The woman’s feet slapped against the rocks behind him as she ran for her clothes. When she spoke he could tell she was struggling into them as fast as she could go.
“I was out checking the trail, if you must know. I was also specifically told that no one is supposed to be out here for another week,” she tried. “Especially not walking the woods.”
That got the detective side of Caleb prickling. The only people who’d been given rules on the ranch were employees and he sure didn’t remember meeting her. And, he was fairly certain he would have remembered.
“And who told you that?”
“The owners. I work here,” she said with pride. “So I suggest you get on your way before I report you to them.”
Caleb snorted.
“I wouldn’t be so smug about it,” she added. “One of them happens to be the sheriff. I don’t think he’d look too kindly on Peeping Toms and liars.”
“You’re right, Declan doesn’t like liars,” he said, feeling that heat again. He’d never been accused of such a crude thing. The only women he’d been interested in seeing naked he’d let them know, not stalked them off to the side. “He doesn’t care for trespassers, either. The ranch might be open but it’s private property.”
He chanced turning around. The woman was fully dressed in an outfit that gave credence to her claim of exercising. Her eyes drifted down to his shorts before they were back staring defiantly at him.
The resolve she’d been swinging cracked with uncertainty. Still, she held her shoulders back and her chin high. She actually huffed.
“I’m not trespassing. I’m coordinator for the Wild Iris Retreat. I just started last week.”
A snatch of conversation flitted through Caleb’s memory. His mom had been asking Madeline if she would be willing to show the new girl around town a few weeks back. That had been at the height of the Keaton case. He’d barely been around the Retreat since he’d finished the job. While they all had a stake in the Retreat, his mother was the one who ran the technical details, including the hiring. Though he still was hard-pressed to believe the woman scowling at him. All of the Nash family had agreed they wanted to hire locally. It was hard to pass on a genuine experience if the Retreat was being run by an outsider.

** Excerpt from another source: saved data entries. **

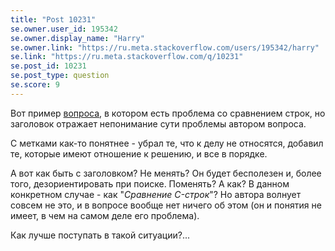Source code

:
 ```yaml
---
title: "Post 10231"
se.owner.user_id: 195342
se.owner.display_name: "Harry"
se.owner.link: "https://ru.meta.stackoverflow.com/users/195342/harry"
se.link: "https://ru.meta.stackoverflow.com/q/10231"
se.post_id: 10231
se.post_type: question
se.score: 9
---
```

<p>Вот пример <a href="https://ru.stackoverflow.com/q/1095183/195342">вопроса</a>, в котором есть проблема со сравнением строк, но заголовок отражает непонимание сути проблемы автором вопроса.</p>

<p>С метками как-то понятнее - убрал те, что к делу не относятся, добавил те, которые имеют отношение к решению, и все в порядке.</p>

<p>А вот как быть с заголовком? Не менять? Он будет бесполезен и, более того, дезориентировать при поиске. Поменять? А как? В данном конкретном случае - как "<em>Сравнение C-строк</em>"? Но автора волнует совсем не это, и в вопросе вообще нет ничего об этом (он и понятия не имеет, в чем на самом деле его проблема).</p>

<p>Как лучше поступать в такой ситуации?...</p>
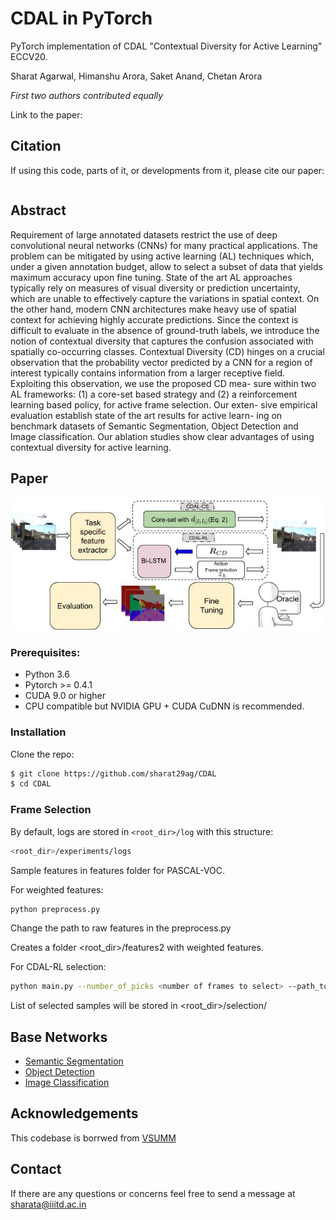 # CDAL in PyTorch
PyTorch implementation of CDAL "Contextual Diversity for Active Learning" ECCV20.

Sharat Agarwal, Himanshu Arora, Saket Anand, Chetan Arora 

*First two authors contributed equally*

Link to the paper: 

## Citation
If using this code, parts of it, or developments from it, please cite our paper:
```

```
## Abstract
Requirement of large annotated datasets restrict the use of deep convolutional neural networks (CNNs) for many practical applications. The problem can be mitigated by using active learning (AL) techniques which, under a given annotation budget, allow to select a subset of data that yields maximum accuracy upon fine tuning. State of the art AL approaches typically rely on measures of visual diversity or prediction uncertainty, which are unable to effectively capture the variations in spatial context. On the other hand, modern CNN architectures make heavy use of spatial context for achieving highly accurate predictions. Since the context is difficult to evaluate in the absence of ground-truth labels, we introduce the notion of contextual diversity that captures the confusion associated with spatially co-occurring classes. Contextual Diversity (CD) hinges on a crucial observation that the probability vector predicted by a CNN for a region of interest typically contains information from a larger receptive field. Exploiting this observation, we use the proposed CD mea- sure within two AL frameworks: (1) a core-set based strategy and (2) a reinforcement learning based policy, for active frame selection. Our exten- sive empirical evaluation establish state of the art results for active learn- ing on benchmark datasets of Semantic Segmentation, Object Detection and Image classification. Our ablation studies show clear advantages of using contextual diversity for active learning.

## Paper
![](./images/work_flow.jpg)

### Prerequisites:
* Python 3.6
* Pytorch >= 0.4.1
* CUDA 9.0 or higher
* CPU compatible but NVIDIA GPU + CUDA CuDNN is recommended.

### Installation
Clone the repo:
```bash
$ git clone https://github.com/sharat29ag/CDAL
$ cd CDAL
```
### Frame Selection
By default, logs are stored in ```<root_dir>/log``` with this structure:
```bash
<root_dir>/experiments/logs
```
Sample features in features folder for PASCAL-VOC.

For weighted features:
```bash
python preprocess.py
```
Change the path to raw features in the preprocess.py

Creates a folder <root_dir>/features2 with weighted features.

For CDAL-RL selection:
```bash
python main.py --number_of_picks <number of frames to select> --path_to_features <path to weighted features> --classes <number of classes in dataset> --gpu 1 --save-dir log/summe-split0 --start_idx 0
```
List of selected samples will be stored in <root_dir>/selection/

## Base Networks
- [Semantic Segmentation](https://github.com/fyu/drn)
- [Object Detection](https://github.com/amdegroot/ssd.pytorch)
- [Image Classification](https://github.com/kuangliu/pytorch-cifar)

## Acknowledgements
This codebase is borrwed from [VSUMM](https://github.com/KaiyangZhou/pytorch-vsumm-reinforce)

## Contact
If there are any questions or concerns feel free to send a message at sharata@iiitd.ac.in

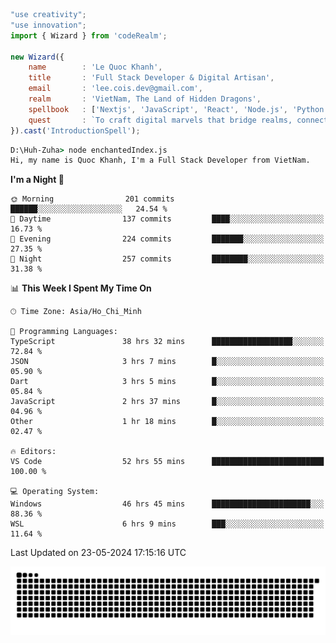 <!--x axis divider-->

```js 
"use creativity";
"use innovation";
import { Wizard } from 'codeRealm';

new Wizard({
    name        : 'Le Quoc Khanh',
    title       : 'Full Stack Developer & Digital Artisan',
    email       : 'lee.cois.dev@gmail.com',
    realm       : 'VietNam, The Land of Hidden Dragons',
    spellbook   : ['Nextjs', 'JavaScript', 'React', 'Node.js', 'Python', 'Django', 'Cloud Services'],
    quest       : `To craft digital marvels that bridge realms, connect cultures, and bring imagination to life.`,
}).cast('IntroductionSpell');
```

```cmd
D:\Huh-Zuha> node enchantedIndex.js
Hi, my name is Quoc Khanh, I'm a Full Stack Developer from VietNam.
```
<!--START_SECTION:waka-->
**I'm a Night 🦉** 

```text
🌞 Morning                201 commits         ██████░░░░░░░░░░░░░░░░░░░   24.54 % 
🌆 Daytime                137 commits         ████░░░░░░░░░░░░░░░░░░░░░   16.73 % 
🌃 Evening                224 commits         ███████░░░░░░░░░░░░░░░░░░   27.35 % 
🌙 Night                  257 commits         ████████░░░░░░░░░░░░░░░░░   31.38 % 
```


📊 **This Week I Spent My Time On** 

```text
🕑︎ Time Zone: Asia/Ho_Chi_Minh

💬 Programming Languages: 
TypeScript               38 hrs 32 mins      ██████████████████░░░░░░░   72.84 % 
JSON                     3 hrs 7 mins        █░░░░░░░░░░░░░░░░░░░░░░░░   05.90 % 
Dart                     3 hrs 5 mins        █░░░░░░░░░░░░░░░░░░░░░░░░   05.84 % 
JavaScript               2 hrs 37 mins       █░░░░░░░░░░░░░░░░░░░░░░░░   04.96 % 
Other                    1 hr 18 mins        █░░░░░░░░░░░░░░░░░░░░░░░░   02.47 % 

🔥 Editors: 
VS Code                  52 hrs 55 mins      █████████████████████████   100.00 % 

💻 Operating System: 
Windows                  46 hrs 45 mins      ██████████████████████░░░   88.36 % 
WSL                      6 hrs 9 mins        ███░░░░░░░░░░░░░░░░░░░░░░   11.64 % 
```


 Last Updated on 23-05-2024 17:15:16 UTC
<!--END_SECTION:waka-->
<picture>
  <source media="(prefers-color-scheme: dark)" srcset="https://raw.githubusercontent.com/leecois/leecois/output/github-contribution-grid-snake-dark.svg">
  <source media="(prefers-color-scheme: light)" srcset="https://raw.githubusercontent.com/leecois/leecois/output/github-contribution-grid-snake.svg">
  <img alt="github contribution grid snake animation" src="https://raw.githubusercontent.com/leecois/leecois/output/github-contribution-grid-snake.svg">
</picture>
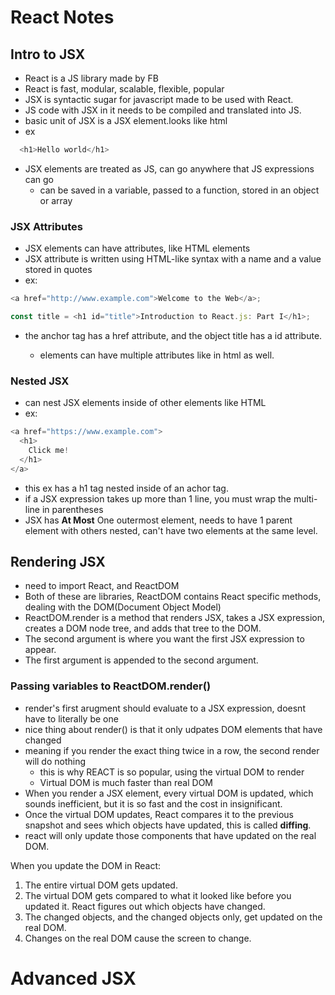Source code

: # React Notes
## Intro to JSX
- React is a JS library made by FB
- React is fast, modular, scalable, flexible, popular
- JSX is syntactic sugar for javascript made to be used with React.
- JS code with JSX in it needs to be compiled and translated into JS.
- basic unit of JSX is a JSX element.looks like html
- ex
```javascript
  <h1>Hello world</h1>
```
- JSX elements are treated as JS, can go anywhere that JS expressions can go
  - can be saved in a variable, passed to a function, stored in an object or array

### JSX Attributes
- JSX elements can have attributes, like HTML elements
- JSX attribute is written using HTML-like syntax with a name and a value stored in quotes
- ex:
```javascript
<a href="http://www.example.com">Welcome to the Web</a>;

const title = <h1 id="title">Introduction to React.js: Part I</h1>;
```
- the anchor tag <a> has a href attribute, and the object title has a id attribute.
  - elements can have multiple attributes like in html as well.

### Nested JSX
- can nest JSX elements inside of other elements like HTML
- ex:
```javascript
<a href="https://www.example.com">
  <h1>
    Click me!
  </h1>
</a>
```
- this ex has a h1 tag nested inside of an achor tag.
- if a JSX expression takes up more than 1 line, you must wrap the multi-line in parentheses
- JSX has **At Most** One outermost element, needs to have 1 parent element with others nested, can't have two elements at the same level.

## Rendering JSX
- need to import React, and ReactDOM
- Both of these are libraries, ReactDOM contains React specific methods, dealing with the DOM(Document Object Model)
- ReactDOM.render is a method that renders JSX, takes a JSX expression, creates a DOM node tree, and adds that tree to the DOM.
- The second argument is where you want the first JSX expression to appear.
- The first argument is appended to the second argument.


### Passing variables to ReactDOM.render()
- render's first arugment should evaluate to a JSX expression, doesnt have to literally be one
- nice thing about render() is that it only udpates DOM elements that have changed
- meaning if you render the exact thing twice in a row, the second render will do nothing
  - this is why REACT is so popular, using the virtual DOM to render
  - Virtual DOM is much faster than real DOM
- When you render a JSX element, every virtual DOM is updated, which sounds inefficient, but it is so fast and the cost in insignificant.
- Once the virtual DOM updates, React compares it to the previous snapshot and sees which objects have updated, this is called **diffing**.
- react will only update those components that have updated on the real DOM.  

When you update the DOM in React:
1. The entire virtual DOM gets updated.
2. The virtual DOM gets compared to what it looked like before you updated it. React figures out which objects have changed.
3. The changed objects, and the changed objects only, get updated on the real DOM.
4. Changes on the real DOM cause the screen to change.

# Advanced JSX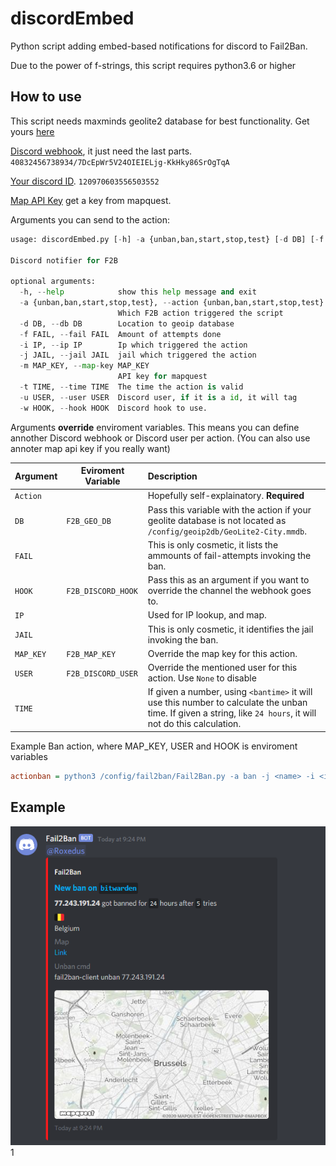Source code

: # discordEmbed

Python script adding embed-based notifications for discord to Fail2Ban.

Due to the power of f-strings, this script requires python3.6 or higher

## How to use

This script needs maxminds geolite2 database for best functionality. Get yours [here](https://dev.maxmind.com/geoip/geoip2/geolite2/)

[Discord webhook](https://support.discordapp.com/hc/en-us/articles/228383668-Intro-to-Webhooks), it just need the last parts. ```40832456738934/7DcEpWr5V24OIEIELjg-KkHky86SrOgTqA```

[Your discord ID](https://support.discordapp.com/hc/en-us/articles/206346498-Where-can-I-find-my-User-Server-Message-ID-). ```120970603556503552```

[Map API Key](https://developer.mapquest.com/) get a key from mapquest.

Arguments you can send to the action:

```py
usage: discordEmbed.py [-h] -a {unban,ban,start,stop,test} [-d DB] [-f FAIL] [-i IP] [-j JAIL] [-m MAP_KEY] [-t TIME] [-u USER] [-w HOOK]

Discord notifier for F2B

optional arguments:
  -h, --help            show this help message and exit
  -a {unban,ban,start,stop,test}, --action {unban,ban,start,stop,test}
                        Which F2B action triggered the script
  -d DB, --db DB        Location to geoip database
  -f FAIL, --fail FAIL  Amount of attempts done
  -i IP, --ip IP        Ip which triggered the action
  -j JAIL, --jail JAIL  jail which triggered the action
  -m MAP_KEY, --map-key MAP_KEY
                        API key for mapquest
  -t TIME, --time TIME  The time the action is valid
  -u USER, --user USER  Discord user, if it is a id, it will tag
  -w HOOK, --hook HOOK  Discord hook to use.
  ```

Arguments **override** enviroment variables. This means you can define annother Discord webhook or Discord user per action. (You can also use annoter map api key if  you really want)

| __Argument__  | __Eviroment Variable__ | __Description__ |
| --- | --- | :--- |
|`Action` | | Hopefully self-explainatory. **Required**|
|`DB` | `F2B_GEO_DB` | Pass this variable with the action if your geolite database is not located as `/config/geoip2db/GeoLite2-City.mmdb`. |
|`FAIL` | | This is only cosmetic, it lists the ammounts of fail-attempts invoking the ban. |
|`HOOK` | `F2B_DISCORD_HOOK` | Pass this as an argument if you want to override the channel the webhook goes to. |
|`IP` | | Used for IP lookup, and map. |
|`JAIL` | | This is only cosmetic, it identifies the jail invoking the ban. |
|`MAP_KEY` | `F2B_MAP_KEY` | Override the map key for this action. |
|`USER` | `F2B_DISCORD_USER` | Override the mentioned user for this action. Use `None` to disable |
|`TIME` | | If given a number, using `<bantime>` it will use this number to calculate the unban time. If given a string, like `24 hours`, it will not do this calculation. |

Example Ban action, where MAP_KEY, USER and HOOK is enviroment variables

```ini
actionban = python3 /config/fail2ban/Fail2Ban.py -a ban -j <name> -i <ip> -t <bantime> -f <failures> -d /config/geoip2/GeoLite2-City.mmdb
```

## Example

![Example picture](.assets/Example.png)1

He ran a hand across the back of his neck. It was covered in sweat. The water sure would have felt good but he doubted the woman would stand for him stripping, too, and walking into it. He settled for leveling with her.
“I don’t remember the job being open for anyone who wasn’t local,” he said honestly.
A flicker of emotion he couldn’t decipher crossed her expression. Her scowl deepened.
“Dorothy said I gave one hell of an interview,” she shot back.
For a moment they just looked at each other. This time it was Caleb’s certainty that wavered. He believed the woman was telling the truth.
“Well I never like to doubt my mother’s decisions.”